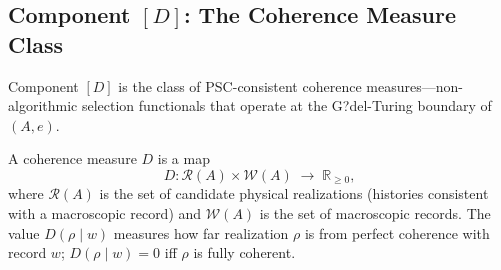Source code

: \documentclass[12pt,letterpaper]{article}
\newcommand{\Dclass}{[D]}
\begin{document}
\subsection{Component \texorpdfstring{$[D]$}{[D]}: The Coherence Measure Class}
\label{sec:coherence}

Component $\Dclass$ is the class of PSC-consistent coherence measures---non-algorithmic
selection functionals that operate at the G?del-Turing boundary of $(A, e)$.

A coherence measure $D$ is a map
\begin{equation}
  D : \mathcal{R}(A) \times \mathcal{W}(A) \;\longrightarrow\; \mathbb{R}_{\geq 0},
  \label{eq:D-map}
\end{equation}
where $\mathcal{R}(A)$ is the set of candidate physical realizations (histories
consistent with a macroscopic record) and $\mathcal{W}(A)$ is the set of macroscopic
records.  The value $D(\rho \mid w)$ measures how far realization $\rho$ is from
perfect coherence with record $w$; $D(\rho \mid w) = 0$ iff $\rho$ is fully coherent.
\end{document}
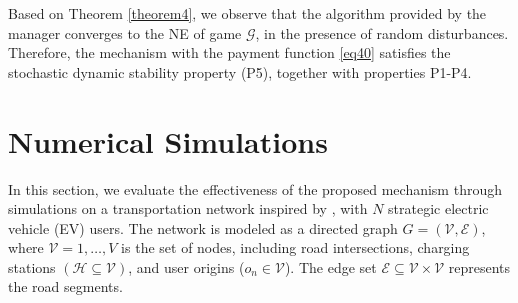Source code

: \documentclass[twocolumn]{autart}
\begin{document}
Based on Theorem \ref{theorem4}, we observe that the algorithm provided by the manager converges to the NE of game $\mathcal{G}$, in the presence of random disturbances. Therefore, the mechanism with the payment function \eqref{eq40} satisfies the stochastic dynamic stability property (P5), together with properties P1-P4.
\section{Numerical Simulations}
In this section, we evaluate the effectiveness of the proposed mechanism through simulations on a transportation network inspired by \cite{bakhshayesh2021decentralized}, with $N$ strategic electric vehicle (EV) users. The network is modeled as a directed graph $G=(\mathcal{V},\mathcal{E})$, where $\mathcal{V}={1,\ldots,V}$ is the set of nodes, including road intersections, charging stations $(\mathcal{H}\subseteq\mathcal{V})$, and user origins ($o_n\in\mathcal{V}$). The edge set $\mathcal{E}\subseteq\mathcal{V}\times\mathcal{V}$ represents the road segments.
\end{document}
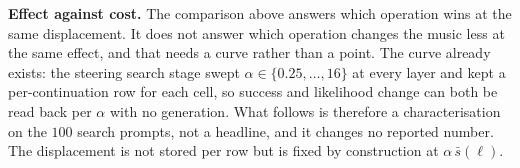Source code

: \documentclass{article}
\begin{document}
%
\textbf{Effect against cost.} The comparison above answers which operation wins at the
same displacement. It does not answer which operation changes the music less at the same
effect, and that needs a curve rather than a point. The curve already exists: the
steering search stage swept $\alpha\in\{0.25,\dots,16\}$ at every layer and kept a
per-continuation row for each cell, so success and likelihood change can both be read
back per $\alpha$ with no generation. What follows is therefore a characterisation on
the $100$ search prompts, not a headline, and it changes no reported number. The
displacement is not stored per row but is fixed by construction at
$\alpha\,\bar{s}(\ell)$.
\end{document}
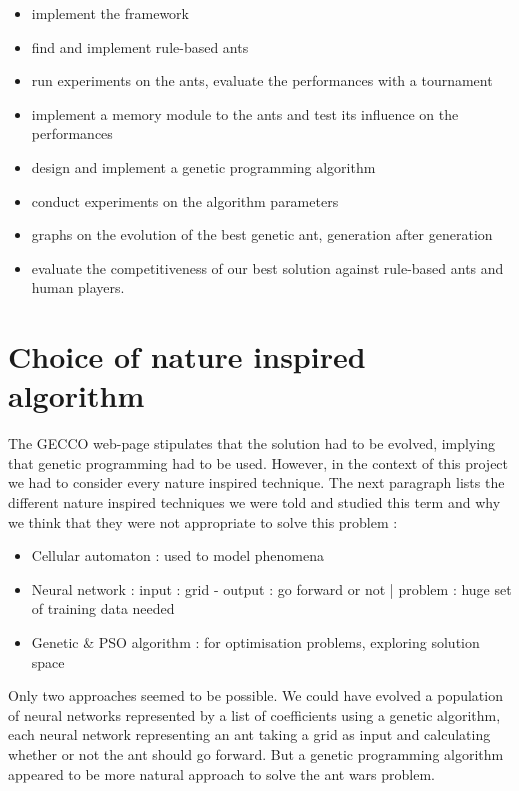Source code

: \documentclass[10pt,a4paper]{article}
\begin{document}
\begin{itemize}
\item implement the framework
\item find and implement rule-based ants
\item run experiments on the ants, evaluate the performances with a tournament
\item implement a memory module to the ants and test its influence on the performances
\item design and implement a genetic programming algorithm
\item conduct experiments on the algorithm parameters
\item graphs on the evolution of the best genetic ant, generation after generation
\item evaluate the competitiveness of our best solution against
  rule-based ants and human players.
\end{itemize}

\section{Choice of nature inspired algorithm}

The GECCO web-page stipulates that the solution had to be evolved,
implying that genetic programming had to be used. However, in the
context of this project we had to consider every nature inspired
technique. The next paragraph lists the different nature inspired
techniques we were told and studied this term and why we think that
they were not appropriate to solve this problem :

\begin{itemize}
\item Cellular automaton : used to model phenomena
\item Neural network : input : grid - output : go forward or not |
  problem : huge set of training data needed
\item Genetic & PSO algorithm : for optimisation problems, exploring solution space
\end{itemize}

Only two approaches seemed to be possible. We could have evolved a
population of neural networks represented by a list of coefficients
using a genetic algorithm, each neural network representing an ant
taking a grid as input and calculating whether or not the ant should
go forward. But a genetic programming algorithm appeared to be more
natural approach to solve the ant wars problem.
\end{document}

▬▬▬▬▬▬▬▬▬▬

# Task instructions
Set down exactly, and only, the lines of the data above from the line containing "exploring solution space" through the last one.

# Written answer
\item Genetic & PSO algorithm : for optimisation problems, exploring solution space
\end{itemize}

Only two approaches seemed to be possible. We could have evolved a
population of neural networks represented by a list of coefficients
using a genetic algorithm, each neural network representing an ant
taking a grid as input and calculating whether or not the ant should
go forward. But a genetic programming algorithm appeared to be more
natural approach to solve the ant wars problem.
\end{document}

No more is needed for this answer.